• WHAT YOU WILL DO
Every line in the listing below that holds the word "families" should be returned.

• EXERCISE INPUT

****************

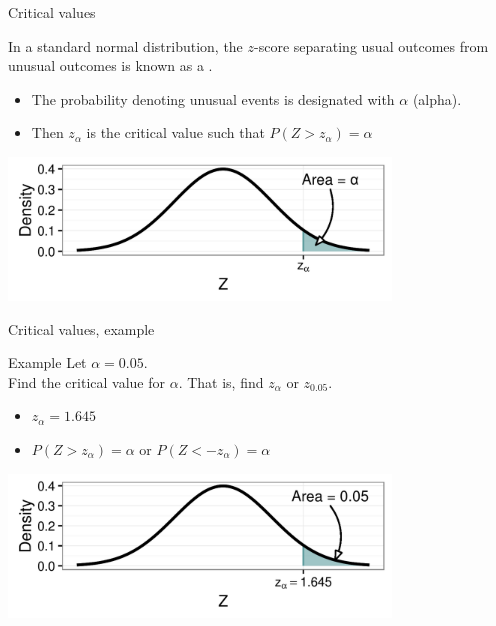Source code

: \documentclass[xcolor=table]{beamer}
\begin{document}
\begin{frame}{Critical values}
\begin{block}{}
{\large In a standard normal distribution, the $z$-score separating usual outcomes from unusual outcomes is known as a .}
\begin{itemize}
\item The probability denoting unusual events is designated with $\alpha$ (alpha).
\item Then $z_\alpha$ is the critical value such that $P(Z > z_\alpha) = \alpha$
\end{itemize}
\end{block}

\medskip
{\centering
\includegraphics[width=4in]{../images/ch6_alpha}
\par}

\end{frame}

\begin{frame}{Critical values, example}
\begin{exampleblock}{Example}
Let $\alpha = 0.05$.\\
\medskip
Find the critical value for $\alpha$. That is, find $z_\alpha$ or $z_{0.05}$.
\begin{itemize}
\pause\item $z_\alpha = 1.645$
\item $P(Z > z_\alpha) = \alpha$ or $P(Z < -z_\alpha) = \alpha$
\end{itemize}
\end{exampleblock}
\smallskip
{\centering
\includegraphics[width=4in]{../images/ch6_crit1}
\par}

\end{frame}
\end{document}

****************

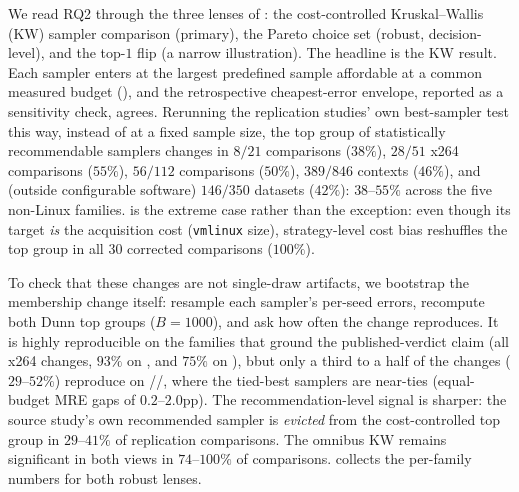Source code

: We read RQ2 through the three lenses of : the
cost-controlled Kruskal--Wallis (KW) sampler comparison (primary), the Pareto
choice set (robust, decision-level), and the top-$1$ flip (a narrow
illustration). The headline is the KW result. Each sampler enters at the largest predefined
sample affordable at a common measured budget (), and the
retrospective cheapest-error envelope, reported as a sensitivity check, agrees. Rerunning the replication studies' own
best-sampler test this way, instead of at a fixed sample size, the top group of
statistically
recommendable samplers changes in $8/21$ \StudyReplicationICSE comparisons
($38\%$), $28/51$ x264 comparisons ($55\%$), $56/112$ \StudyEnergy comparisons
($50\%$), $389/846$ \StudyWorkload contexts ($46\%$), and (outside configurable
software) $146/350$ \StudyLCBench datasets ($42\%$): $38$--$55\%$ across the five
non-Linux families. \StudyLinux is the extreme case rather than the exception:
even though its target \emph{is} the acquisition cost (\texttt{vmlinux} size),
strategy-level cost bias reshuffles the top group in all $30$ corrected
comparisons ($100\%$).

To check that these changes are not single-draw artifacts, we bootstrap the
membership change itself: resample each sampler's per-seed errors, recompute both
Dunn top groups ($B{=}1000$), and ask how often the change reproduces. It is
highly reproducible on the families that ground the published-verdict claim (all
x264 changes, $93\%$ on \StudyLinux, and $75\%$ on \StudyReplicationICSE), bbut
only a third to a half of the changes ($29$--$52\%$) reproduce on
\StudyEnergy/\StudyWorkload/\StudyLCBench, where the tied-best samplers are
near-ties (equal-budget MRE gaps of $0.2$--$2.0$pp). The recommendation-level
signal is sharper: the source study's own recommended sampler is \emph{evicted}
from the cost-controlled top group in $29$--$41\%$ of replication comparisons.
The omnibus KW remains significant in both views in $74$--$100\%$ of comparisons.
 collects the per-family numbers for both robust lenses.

****************

• TASK SOLUTION
non-Linux families. \StudyLinux is the extreme case rather than the exception:
highly reproducible on the families that ground the published-verdict claim (all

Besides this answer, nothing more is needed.